Lemon-breasted canary, Lemon-breasted serin
Crithagra citrinipectus (Serinus citrinipectus)
Geographical distribution and habitat
Lives in parts of the South-East of Africa in countries far below the equator. The species can be found in Mozambique, Zimbabwe, Malawi, the South of Tansania and the North of South-Africa. Sometimes in the same areas in which the Greensinger Crithagra mozambica is found. The Lemon-breasted Canary lives a nomadic life in dry areas. It lives in grasslands with scattered low vegetation and at edges of woody areas. Searches for food also at the surface. It’s been determined that they built a nest preferably in certain species of (wine) palms, using partly the brown fibers of these palms as building material. The inside of the nest gets finished with softer materials.
Size: 12.5 cm (4.9 Inch)
Discription and subspecies
Male and female are easy to differentiate. Only the male shows a lemon/yellow throat and chest. The female shows cream brown at the whole body and the head markings are less sharp. Both sexes show a prominent yellow rump. Both sexes show beard stripes. The male shows a nearly white cheak stain and above the beack two yellow/white dots. The beack is bicoloured, the upper beack is brown/black. C.citrinipectus can hardly be confused with other species. This applies for male and female. No subspecies are known, just small regional differences arising from widely separated locations.

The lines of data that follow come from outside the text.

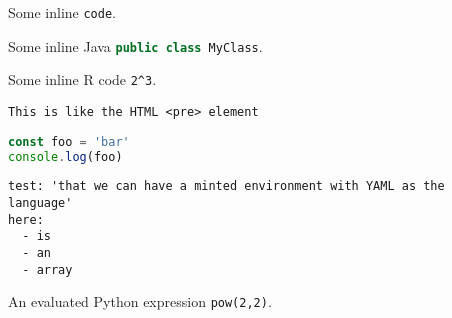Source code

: %
%
%

Some inline \verb|code|.

Some inline Java \lstinline[language=Java]{public class MyClass}.

Some inline R code \texttt{2^3}.

\begin{verbatim}
This is like the HTML <pre> element
\end{verbatim}

\begin{lstlisting}[language=js]
const foo = 'bar'
console.log(foo)
\end{lstlisting}

\begin{verbatim}
test: 'that we can have a minted environment with YAML as the language'
here:
  - is
  - an
  - array
\end{verbatim}


An evaluated Python expression \lstinline[language=python exec]{pow(2,2)}.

Only since 1960 accepted as a separated specie. At first these birds were seen as hybrids from C.atrogularis and C.mozambica. The specie is more tolerant as many other Crithagra species. In the wild nests are found -depending on area- during the period from November to March. The first imported birds bred during our winter. During the breeding season the male is a busy singer. The mating courtship is less complex as, for example, from Alario Finches. Lemon-breasted Canaries, bred during several years in West-Europe, tend to nest early in spring or late in Autumn. Temperatures (minimum 10 degr.C./50F) and day length (14 hours) should be adapted to this. Growing maturity can be measured at the singing and courting of the male. They feed their chicks the first week with egg food, germinated seeds and some animal food. Nestlings of the Lemon-breasted Canary show yellow beak edges.